Your task is to plot a learning curve for KRR with FCHL19 descriptors for training set ratios of 0.004506408, 0.014082524, 0.044500775, and 0.14082524 without averaging. Below we provide an example of how to train the FCHL19 model. 


In [None]:
# Generate FCHL19 representation for all molecules.
fchl = np.array([qml.fchl.generate_representation(mol.coordinates,
                                                  mol.nuclear_charges)
        for mol in mols],dtype=object)

**Task 3:** For the FCHL19 representation, get MAEs for multiple training ratios (0.004506408, 0.014082524, 0.044500775, and 0.14082524) without averaging.

In [None]:
train_ratio_fchl = [0.004506408, 0.014082524, 0.044500775, 0.14082524]
train_size_fchl = [x*y.shape[0] for x in train_ratio_fchl]
test_error_fchl = []

####################################
####YOUR TURN: Split data to train and test sets



####################################

# Hyperpamateres. You do not need to tune.
alpha = 1e-7
sigmas = [1.0]

# Calculate kernel matrix for train set
K = qml.fchl.get_local_kernels(X_train, X_train, sigmas, cut_distance=10.0)[0]

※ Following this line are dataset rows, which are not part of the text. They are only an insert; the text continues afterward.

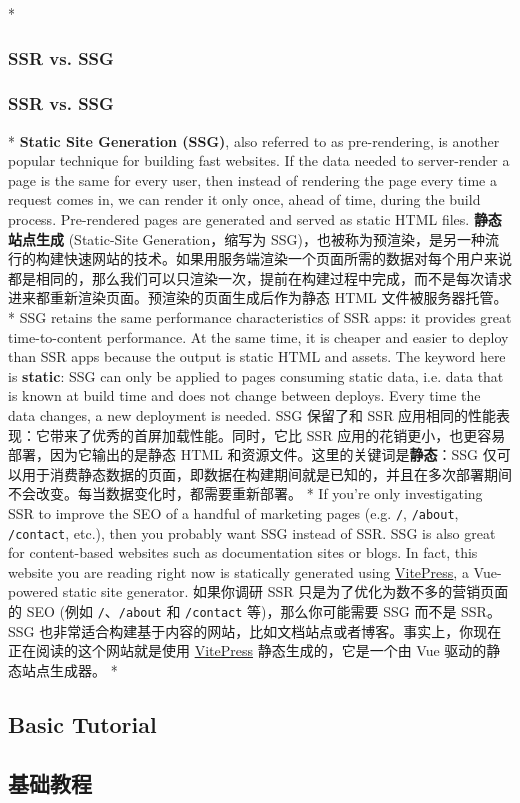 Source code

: \begin{paracol}{2} 
\switchcolumn[0]*%
\subsubsection{SSR vs. SSG}
\switchcolumn
\subsubsection{SSR vs. SSG}
\switchcolumn[0]*%
\textbf{Static Site Generation (SSG)}, also referred to as
pre-rendering, is another popular technique for building fast websites.
If the data needed to server-render a page is the same for every user,
then instead of rendering the page every time a request comes in, we can
render it only once, ahead of time, during the build process.
Pre-rendered pages are generated and served as static HTML files.
\switchcolumn
\textbf{静态站点生成} (Static-Site Generation，缩写为
SSG)，也被称为预渲染，是另一种流行的构建快速网站的技术。如果用服务端渲染一个页面所需的数据对每个用户来说都是相同的，那么我们可以只渲染一次，提前在构建过程中完成，而不是每次请求进来都重新渲染页面。预渲染的页面生成后作为静态
HTML 文件被服务器托管。
\switchcolumn[0]*%
SSG retains the same performance characteristics of SSR apps: it
provides great time-to-content performance. At the same time, it is
cheaper and easier to deploy than SSR apps because the output is static
HTML and assets. The keyword here is \textbf{static}: SSG can only be
applied to pages consuming static data, i.e. data that is known at build
time and does not change between deploys. Every time the data changes, a
new deployment is needed.
\switchcolumn
SSG 保留了和 SSR
应用相同的性能表现：它带来了优秀的首屏加载性能。同时，它比 SSR
应用的花销更小，也更容易部署，因为它输出的是静态 HTML
和资源文件。这里的关键词是\textbf{静态}：SSG
仅可以用于消费静态数据的页面，即数据在构建期间就是已知的，并且在多次部署期间不会改变。每当数据变化时，都需要重新部署。
\switchcolumn[0]*%
If you're only investigating SSR to improve the SEO of a handful of
marketing pages (e.g. \texttt{/}, \texttt{/about}, \texttt{/contact},
etc.), then you probably want SSG instead of SSR. SSG is also great for
content-based websites such as documentation sites or blogs. In fact,
this website you are reading right now is statically generated using
\href{https://vitepress.dev/}{VitePress}, a Vue-powered static site
generator.
\switchcolumn
如果你调研 SSR 只是为了优化为数不多的营销页面的 SEO (例如
\texttt{/}、\texttt{/about} 和 \texttt{/contact} 等)，那么你可能需要 SSG
而不是 SSR。SSG
也非常适合构建基于内容的网站，比如文档站点或者博客。事实上，你现在正在阅读的这个网站就是使用
\href{https://vitepress.dev/}{VitePress} 静态生成的，它是一个由 Vue
驱动的静态站点生成器。
\switchcolumn[0]*%
\subsection{Basic Tutorial}
\switchcolumn
\subsection{基础教程}
\end{paracol}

# Add a small lambda to the diagonal of the kernel matrix
K[np.diag_indices_from(K)] += alpha

# Use the built-in Cholesky-decomposition to find c
c = cho_solve(K,Y_train)

# Calculate a kernel matrix between test and training data
K_test = qml.fchl.get_local_kernels(X_test, X_train, sigmas, cut_distance=10.0)[0]


####################################
####YOUR TURN: Make the predictions, calculate and print the mean absolute-error (MAE)

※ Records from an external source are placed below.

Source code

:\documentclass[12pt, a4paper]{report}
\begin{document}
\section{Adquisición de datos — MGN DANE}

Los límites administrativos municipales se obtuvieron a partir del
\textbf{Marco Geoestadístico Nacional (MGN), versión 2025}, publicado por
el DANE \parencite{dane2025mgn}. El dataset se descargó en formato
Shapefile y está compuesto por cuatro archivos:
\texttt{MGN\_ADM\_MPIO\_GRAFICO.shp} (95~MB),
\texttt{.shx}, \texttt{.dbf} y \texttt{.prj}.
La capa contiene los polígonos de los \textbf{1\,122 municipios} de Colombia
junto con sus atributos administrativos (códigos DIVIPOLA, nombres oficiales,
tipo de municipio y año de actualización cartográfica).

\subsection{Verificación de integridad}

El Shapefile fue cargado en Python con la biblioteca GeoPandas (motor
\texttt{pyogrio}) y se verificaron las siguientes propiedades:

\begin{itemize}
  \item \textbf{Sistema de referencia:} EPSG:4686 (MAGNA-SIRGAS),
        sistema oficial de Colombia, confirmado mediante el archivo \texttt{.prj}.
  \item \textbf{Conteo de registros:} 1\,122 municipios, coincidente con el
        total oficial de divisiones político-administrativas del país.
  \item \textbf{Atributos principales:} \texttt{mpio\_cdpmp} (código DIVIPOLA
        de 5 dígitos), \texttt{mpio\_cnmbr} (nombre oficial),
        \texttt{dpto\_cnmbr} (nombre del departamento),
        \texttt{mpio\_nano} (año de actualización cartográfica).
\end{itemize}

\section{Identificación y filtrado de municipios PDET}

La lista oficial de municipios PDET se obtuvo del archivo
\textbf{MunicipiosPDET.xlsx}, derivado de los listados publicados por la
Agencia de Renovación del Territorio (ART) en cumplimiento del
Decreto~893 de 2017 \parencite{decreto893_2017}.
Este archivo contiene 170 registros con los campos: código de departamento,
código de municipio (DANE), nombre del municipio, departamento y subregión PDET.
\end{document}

####################################

**Task 4:** Plot how test_error_cm depends on train_size_cm together with how test_error_fchl depends on train_size_fchl. It allows us to compare the Coulomb matrix with FCHL19 representation.

In [None]:
####################################
####YOUR TURN: Plot learning curves for the CM descriptor together with FCHL19 for comparison








####################################

**Task 5:** Using time.time(), compare the computation complexity of the Coulomb matrix and FCHL19. Also, determine whether the training takes longer than the prediction or vice versa. Empirically find the O(N) scaling for both training and prediction, where N is the dataset size. 

Take inspiration from the previous exercise located in scikit_KRR_SVR.ipynb how to use time.time().